Sources of information on income, expenses, and yields are available to appraisers in publications. Most of the publications are national and provide information about various regions of the county, as well as about major markets. These national sources should not be used as a substitute for local information. Appraisers get information about local economic conditions, including rents, expenses and loan terms from apartment association: bankers and other lenders: and professional organizations of appraisers realtors leasing agents, or property managers. Unfortunately, rural CAD’s like Hansford CAD, do not have very many information sources available about local economic conditions. Therefore, Hansford CAD depends on documentary evidence of income and expenses furnished by the property owner during informal or ARB hearing to gather information. Hansford CAD uses the income approach when sufficient information is available to estimate the market value of income producing real estate property.
The final steps in the income approach to value are the selection of the appropriate capitalization procedures followed by the capitalization of net income into an estimated value. The methods of capitalization are as follows:
- Straight-line capitalization
- Sinking-fund capitalization
- Annuity capitalization
- Mortgage-equity capitalization
- Direct capitalization
- Discounted cash flow (DCF) analysis
The first three methods are yield capitalization methods and are typically used with the traditional residual techniques—land residual, building residual, and property residual. The next two methods are direct capitalization methods. DCF analysis, also a yield capitalization method, is a year-by-year application of yield capitalization for variable income amounts. In making a decision as to which method to use, the chief appraiser must remember that real estate is an investment and that the expectations of investor are of prime importance.
Separate ratios of market rents are developed for different types of commercial properties such as apartments, hotels and motels, office buildings, retail stores, warehouses, etc which may vary by age groups and construction grade type. Separate ratios of market expenses are developed for different types of commercial properties such as apartments, hotels and motels, office buildings, retail stores, warehouses, etc which may vary by age groups and construction grade type.
The CAD will use the market rents when enough comparable data is available to establish a ratio rather than the actual rent.
Comparable data available to the chief appraiser must be analyzed to estimate the rates of capitalization or rates of discount.

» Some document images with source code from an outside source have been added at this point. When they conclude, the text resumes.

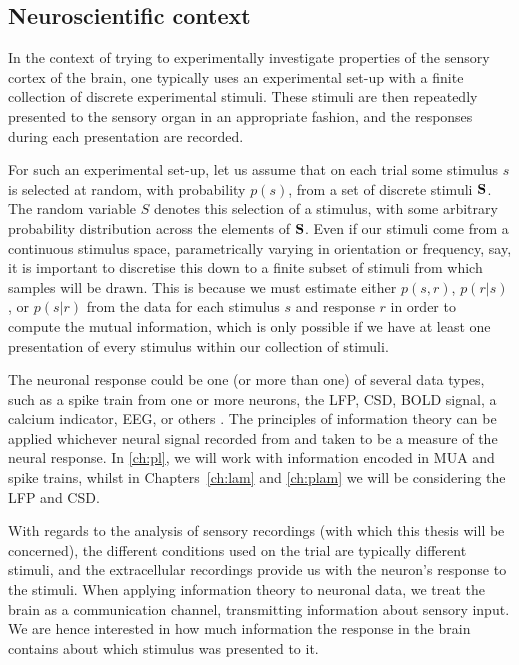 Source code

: \subsection{Neuroscientific context}

In the context of trying to experimentally investigate properties of the sensory cortex of the brain, one typically uses an experimental set-up with a finite collection of discrete experimental stimuli.
These stimuli are then repeatedly presented to the sensory organ in an appropriate fashion, and the responses during each presentation are recorded.

For such an experimental set-up, let us assume that on each trial some stimulus $s$ is selected at random, with probability $p(s)$, from a set of discrete stimuli $\mathbf{S}$.
The random variable $S$ denotes this selection of a stimulus, with some arbitrary probability distribution across the elements of $\mathbf{S}$.
Even if our stimuli come from a continuous stimulus space, parametrically varying in orientation or frequency, say, it is important to discretise this down to a finite subset of stimuli from which samples will be drawn.
This is because we must estimate either $p(s,r)$, $p(r|s)$, or $p(s|r)$ from the data for each stimulus $s$ and response $r$ in order to compute the mutual information, which is only possible if we have at least one presentation of every stimulus within our collection of stimuli.

The neuronal response could be one (or more than one) of several data types, such as a spike train from one or more neurons, the \ac{LFP}, \ac{CSD}, \ac{BOLD} signal, a calcium indicator, \ac{EEG}, or others \citep{Magri2009,Quiroga2009}.
The principles of information theory can be applied whichever neural signal recorded from and taken to be a measure of the neural response.
In \autoref{ch:pl}, we will work with information encoded in \ac{MUA} and spike trains, whilst in Chapters~\ref{ch:lam} and \ref{ch:plam} we will be considering the \ac{LFP} and \ac{CSD}.

With regards to the analysis of sensory recordings (with which this thesis will be concerned), the different conditions used on the trial are typically different stimuli, and the extracellular recordings provide us with the neuron's response to the stimuli.
When applying information theory to neuronal data, we treat the brain as a communication channel, transmitting information about sensory input.
We are hence interested in how much information the response in the brain contains about which stimulus was presented to it.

Market Data Approach to Value
In this method of valuation, similar properties recently sold in the current market are analyzed and compared with the property being appraised. Adjustments are made for differences in such factors as time of sale, location, type, age, and condition of the improvements, and prospective use.
The following value schedules are originally based on the cost to construct the typical building types found in Hansford County. Over time and as market sales indicate, these values are adjusted to give an undepreciated value per square foot. This value, applied to the square footage calculated for that building type and then appropriately depreciated, gives a value for the particular structure. Adding all contributory buildings, additives, and land values creates the total value for the subject property.

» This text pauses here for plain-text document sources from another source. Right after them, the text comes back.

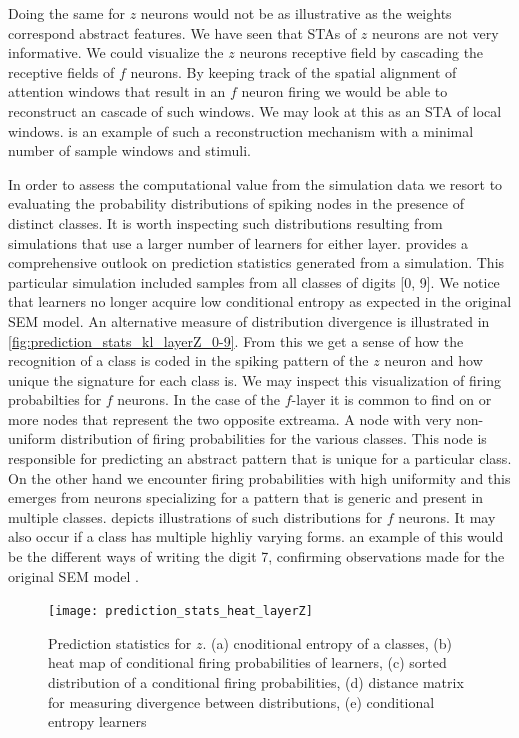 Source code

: \documentclass{report}
\begin{document}
Doing the same for $z$ neurons would not be as illustrative as the weights correspond abstract features. We have seen that STAs of $z$ neurons are not very informative. We could visualize the $z$ neurons receptive field by cascading the receptive fields of $f$ neurons. By keeping track of the spatial alignment of attention windows that result in an $f$ neuron firing we would be able to reconstruct an cascade of such windows. We may look at this as an STA of local windows.  is an example of such a reconstruction mechanism with a minimal number of sample windows and stimuli. 

In order to assess the computational value from the simulation data we resort to evaluating the probability distributions of spiking nodes in the presence of distinct classes. It is worth inspecting such distributions resulting from simulations that use a larger number of learners for either layer.  provides a comprehensive outlook on prediction statistics generated from a simulation. This particular simulation included samples from all classes of digits [0, 9]. We notice that learners no longer acquire low conditional entropy as expected in the original SEM model. An alternative measure of distribution divergence is illustrated in \cref{fig:prediction_stats_kl_layerZ_0-9}. From this we get a sense of how the recognition of a class is coded in the spiking pattern of the $z$ neuron and how unique the signature for each class is. We may inspect this visualization of firing probabilties for $f$ neurons. In the case of the $f$-layer it is common to find on or more nodes that represent the two opposite extreama. A node with very non-uniform distribution of firing probabilities for the various classes. This node is responsible for predicting an abstract pattern that is unique for a particular class. On the other hand we encounter firing probabilities with high uniformity and this emerges from neurons specializing for a pattern that is generic and present in multiple classes.  depicts illustrations of such distributions for $f$ neurons. It may also occur if a class has multiple highliy varying forms. an example of this would be the different ways of writing the digit 7, confirming observations made for the original SEM model \cite{Nessler2010}.\\

\begin{figure}[ht]
\centering
\texttt{[image: prediction\_stats\_heat\_layerZ]}
\caption{Prediction statistics for $z$. (a) cnoditional entropy of a classes, (b) heat map of conditional firing probabilities of learners, (c) sorted distribution of a conditional firing probabilities, (d) distance matrix for measuring divergence between distributions, (e) conditional entropy learners 
\label{fig:prediction_stats_heat_layerZ}}
\end{figure}
\end{document}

Hansford CAD attempts to include pertinent information from all three approaches to value. Each approach has inherent benefits and limitations. And in some cases, one particular approach will be more indicative of the value of a property than the other approaches.
Cost approach provides the basis for the value schedules that follow. Unique properties, or properties that are not typical to the general market for any reason, are often valued with the cost approach.
Market approach is used to adjust the value schedules yearly. When market transactions indicate a general market change to typical properties, the adjusted mass schedules are used to apply changes to the records as a whole.
Land valuation tables should be established. These tables contain land values per unit, along with standard adjustments for topography, depth, water frontage, and other location features. They all should be based on an analysis of local sales and updated annually. The sales comparison approach estimates the value of a subject property from the sales of comparable properties. These sales prices of comparables must be adjusted for physical and location differences from the subject property. In mass appraisal, the adjustments should be in the tables or equations for consistency and ease of application and explanation. The adjustments should be derived from local analysis and based on statistical techniques as multiple regression analysis. Multiple regression analysis is a method for the application of the sales comparison approach. Provided that sales are adequate, property characteristics data are coded consistently, and the model is specified properly, the technique can produce accurate and consistent values for most residential properties. Feedback equations are another automated modeling method used for the sales comparison approach. The feedback method allows more flexibility in defining model structures and nonlinear relationships for some variables such as building condition: uninhabitable, below average, average, good, and excellent. This method can also be used to adjust cost or income data to the market.
Income approach is utilized mainly as a verification or second opinion of commercial property, or for certain properties where the income approach is required by statute. Insufficient data is available to develop typical schedules based on income information, with the exception of 1-d-1 values. However, the income approach is often the primary approach on some commercial property where market (sales) information is lacking, and the cost approach cannot completely address the issues affecting the property within the current market conditions, and the necessary income information is readily available through governmental or industry publications. In cases where the income approach is utilized, accurate and typical income and expense data must be collected, and scrutinized by the appraiser to make sure the data accurately reflects the potential of the property. The income and expenses must be attributable to the ownership and operation of the property, not the business, for it to be considered in the calculation. Once expenses are deducted from income, and a Net Operating Income is determined, the property value is determined by dividing the Net Operating Income by an appropriate Capitalization Rate. Industry, financial, and market publications are researched yearly to determine the appropriate Capitalization Rate for that particular property for that year. The process is the same as that taught in the “Income Approach to Value” course and reference is made here to that course for further instructions and details. Finally, the value derived for the property based on an income approach necessarily includes any personal property associated with the operation of that property. Great care should be taken then to ensure that the included personal property is not double assessed.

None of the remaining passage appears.